In the foyer of the Lindisfarne Hotel, where we are staying, we are treated to the owner`s Ross Noble patter, a rehearsed routine of welcome and instruction. `Hokey-cokey,` he begins. “Now we do serve aperitifs and canapes,” he continues, producing a pair of false teeth and a can of peas from under the desk. We have heard the joke before, but still he somehow has a way of making it funny. True corniness is perhaps an underestimated art.  
“Have any of yous folk been here before?”
Tentatively, I admit that I have, hoping not to be the foil of a further set of quips.
“Well, then, you`ll know all about the tides…”
Lindisfarne of course becomes an island when the tide comes in and the causeway is covered. We know this well, having done a due amount of research – easy on the internet these days – but nevertheless we enjoy his cautionary tales of cars lost in the mud etc.
He gives us a quick run-down of the places to visit in the village, giving due praise or blame in the quick flow of his Geordie rhythms.
“The museum reminds me of my school report,” he says, “could do better. The best crab sandwiches are at the post office. The winery gives free samples, so if one of yous keeps the assistant talking the rest can get drunk for free.”
He continues until other customers arrive and then begins the routine again with them.
“We do serve aperitifs and canapes…”
Amidst the jokes it is actually quite informative, and certainly the bit about the crab sandwiches turns out to be true.
But of course I have been here before. I came here in 1989, with my two sons, Joseph and Daniel, then eight and six, a few months after my marriage to their mother had broken down. It was our getaway, three against the world. We stayed at the Victoria Hotel in Bamburgh, and visited Alnwick and the parks;  just as, at a similar age, my elder brother and I had been brought to Northumberland by my parents on holiday.

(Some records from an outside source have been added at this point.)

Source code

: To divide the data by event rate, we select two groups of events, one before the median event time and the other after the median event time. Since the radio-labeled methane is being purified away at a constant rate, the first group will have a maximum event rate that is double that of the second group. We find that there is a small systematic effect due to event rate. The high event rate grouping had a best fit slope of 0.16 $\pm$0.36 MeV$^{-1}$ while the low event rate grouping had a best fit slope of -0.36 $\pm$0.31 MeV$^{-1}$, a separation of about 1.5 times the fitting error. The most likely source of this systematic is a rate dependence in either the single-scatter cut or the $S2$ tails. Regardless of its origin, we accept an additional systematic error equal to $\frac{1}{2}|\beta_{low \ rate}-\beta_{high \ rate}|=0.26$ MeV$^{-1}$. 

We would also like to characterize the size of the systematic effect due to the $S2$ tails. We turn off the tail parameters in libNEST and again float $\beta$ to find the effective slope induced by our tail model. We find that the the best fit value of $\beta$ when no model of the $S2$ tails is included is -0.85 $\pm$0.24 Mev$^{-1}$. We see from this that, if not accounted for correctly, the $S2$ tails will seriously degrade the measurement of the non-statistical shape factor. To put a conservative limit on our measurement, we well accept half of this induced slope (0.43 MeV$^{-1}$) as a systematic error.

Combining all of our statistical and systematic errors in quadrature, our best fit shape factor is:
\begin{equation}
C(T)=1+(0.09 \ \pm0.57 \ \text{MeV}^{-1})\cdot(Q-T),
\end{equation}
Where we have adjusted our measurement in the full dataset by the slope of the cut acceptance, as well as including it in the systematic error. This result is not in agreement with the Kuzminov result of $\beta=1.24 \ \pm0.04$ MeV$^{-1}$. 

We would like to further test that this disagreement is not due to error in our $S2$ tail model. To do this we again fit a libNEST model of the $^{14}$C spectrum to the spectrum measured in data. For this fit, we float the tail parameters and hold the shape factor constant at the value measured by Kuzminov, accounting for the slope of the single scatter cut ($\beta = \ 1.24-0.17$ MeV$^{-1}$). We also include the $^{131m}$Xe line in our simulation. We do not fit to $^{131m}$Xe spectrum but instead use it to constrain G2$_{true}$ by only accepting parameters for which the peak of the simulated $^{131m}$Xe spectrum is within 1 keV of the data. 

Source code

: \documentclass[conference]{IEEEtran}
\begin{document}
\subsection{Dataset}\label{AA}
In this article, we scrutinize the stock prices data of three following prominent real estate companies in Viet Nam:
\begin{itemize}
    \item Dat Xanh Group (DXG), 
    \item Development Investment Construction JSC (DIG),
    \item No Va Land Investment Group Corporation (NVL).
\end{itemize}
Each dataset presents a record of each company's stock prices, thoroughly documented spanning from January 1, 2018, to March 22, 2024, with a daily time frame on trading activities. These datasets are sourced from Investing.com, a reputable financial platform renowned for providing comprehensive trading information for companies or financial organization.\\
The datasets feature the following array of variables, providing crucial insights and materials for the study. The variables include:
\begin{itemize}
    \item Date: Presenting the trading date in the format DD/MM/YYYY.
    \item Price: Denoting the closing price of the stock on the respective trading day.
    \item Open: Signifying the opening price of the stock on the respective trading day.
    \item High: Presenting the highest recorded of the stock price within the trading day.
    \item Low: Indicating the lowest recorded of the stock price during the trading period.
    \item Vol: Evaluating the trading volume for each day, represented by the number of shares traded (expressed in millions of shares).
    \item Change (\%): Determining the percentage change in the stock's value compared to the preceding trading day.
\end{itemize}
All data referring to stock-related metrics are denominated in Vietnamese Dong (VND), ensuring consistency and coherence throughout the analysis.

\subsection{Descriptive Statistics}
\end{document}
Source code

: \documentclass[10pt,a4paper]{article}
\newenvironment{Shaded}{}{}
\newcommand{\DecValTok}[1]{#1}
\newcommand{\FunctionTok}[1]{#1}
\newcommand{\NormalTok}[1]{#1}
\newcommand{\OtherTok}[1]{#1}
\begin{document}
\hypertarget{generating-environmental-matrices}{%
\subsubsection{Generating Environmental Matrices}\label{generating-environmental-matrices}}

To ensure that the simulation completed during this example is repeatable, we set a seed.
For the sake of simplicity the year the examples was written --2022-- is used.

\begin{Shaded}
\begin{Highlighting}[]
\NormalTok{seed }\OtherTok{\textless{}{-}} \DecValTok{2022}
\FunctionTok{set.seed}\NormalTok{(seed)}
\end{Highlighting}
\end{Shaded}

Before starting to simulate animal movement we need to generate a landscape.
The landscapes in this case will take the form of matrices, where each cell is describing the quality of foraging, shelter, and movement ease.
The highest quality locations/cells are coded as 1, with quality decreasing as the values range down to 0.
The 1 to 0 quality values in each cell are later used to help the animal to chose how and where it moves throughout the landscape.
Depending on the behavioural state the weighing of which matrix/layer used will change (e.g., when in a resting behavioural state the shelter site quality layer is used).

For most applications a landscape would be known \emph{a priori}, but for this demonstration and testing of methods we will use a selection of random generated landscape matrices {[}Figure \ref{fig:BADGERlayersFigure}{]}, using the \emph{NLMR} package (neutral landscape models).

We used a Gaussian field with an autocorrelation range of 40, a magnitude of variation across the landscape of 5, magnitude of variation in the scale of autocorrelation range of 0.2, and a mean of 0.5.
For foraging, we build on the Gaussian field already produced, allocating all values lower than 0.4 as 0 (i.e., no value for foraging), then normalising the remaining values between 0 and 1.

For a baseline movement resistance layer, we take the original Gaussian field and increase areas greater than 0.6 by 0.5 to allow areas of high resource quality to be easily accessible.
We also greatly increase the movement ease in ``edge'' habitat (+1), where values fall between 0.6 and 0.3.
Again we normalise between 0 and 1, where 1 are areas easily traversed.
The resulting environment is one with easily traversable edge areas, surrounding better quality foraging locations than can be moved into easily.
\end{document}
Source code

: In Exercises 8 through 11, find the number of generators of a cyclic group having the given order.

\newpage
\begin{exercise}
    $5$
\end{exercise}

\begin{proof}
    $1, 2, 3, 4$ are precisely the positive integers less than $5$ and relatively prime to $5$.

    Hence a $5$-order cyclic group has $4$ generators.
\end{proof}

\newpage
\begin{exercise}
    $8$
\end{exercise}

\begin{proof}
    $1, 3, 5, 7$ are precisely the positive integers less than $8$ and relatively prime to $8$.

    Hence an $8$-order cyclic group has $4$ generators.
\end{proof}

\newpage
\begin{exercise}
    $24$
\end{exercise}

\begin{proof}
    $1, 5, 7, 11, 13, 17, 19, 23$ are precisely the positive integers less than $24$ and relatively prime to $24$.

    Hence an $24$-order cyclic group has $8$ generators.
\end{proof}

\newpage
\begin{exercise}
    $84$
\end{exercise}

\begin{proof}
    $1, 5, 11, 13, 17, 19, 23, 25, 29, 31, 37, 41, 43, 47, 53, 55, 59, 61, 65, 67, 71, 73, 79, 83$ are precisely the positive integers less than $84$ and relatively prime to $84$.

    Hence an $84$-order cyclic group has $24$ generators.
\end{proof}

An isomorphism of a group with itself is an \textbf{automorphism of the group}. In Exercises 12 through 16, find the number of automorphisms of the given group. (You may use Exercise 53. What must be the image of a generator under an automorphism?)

It was a foul day, I recall, when we ventured across the causeway and followed the road, at the very margin of the high tide, into the village. We went through the Priory and then out to the castle tor, with its wild wind coming off the North Sea, so ferociously that I had to hold onto Daniel tightly with my arms for fear that he would be blown away.
Today, the weather is much more benign. Out on the shore-line, I notice, people have built cairns of the boulders and stones of the shore, some of them as much as five or six feet high, intricately made, and interlocked like dry-stone walls, to resist the weather.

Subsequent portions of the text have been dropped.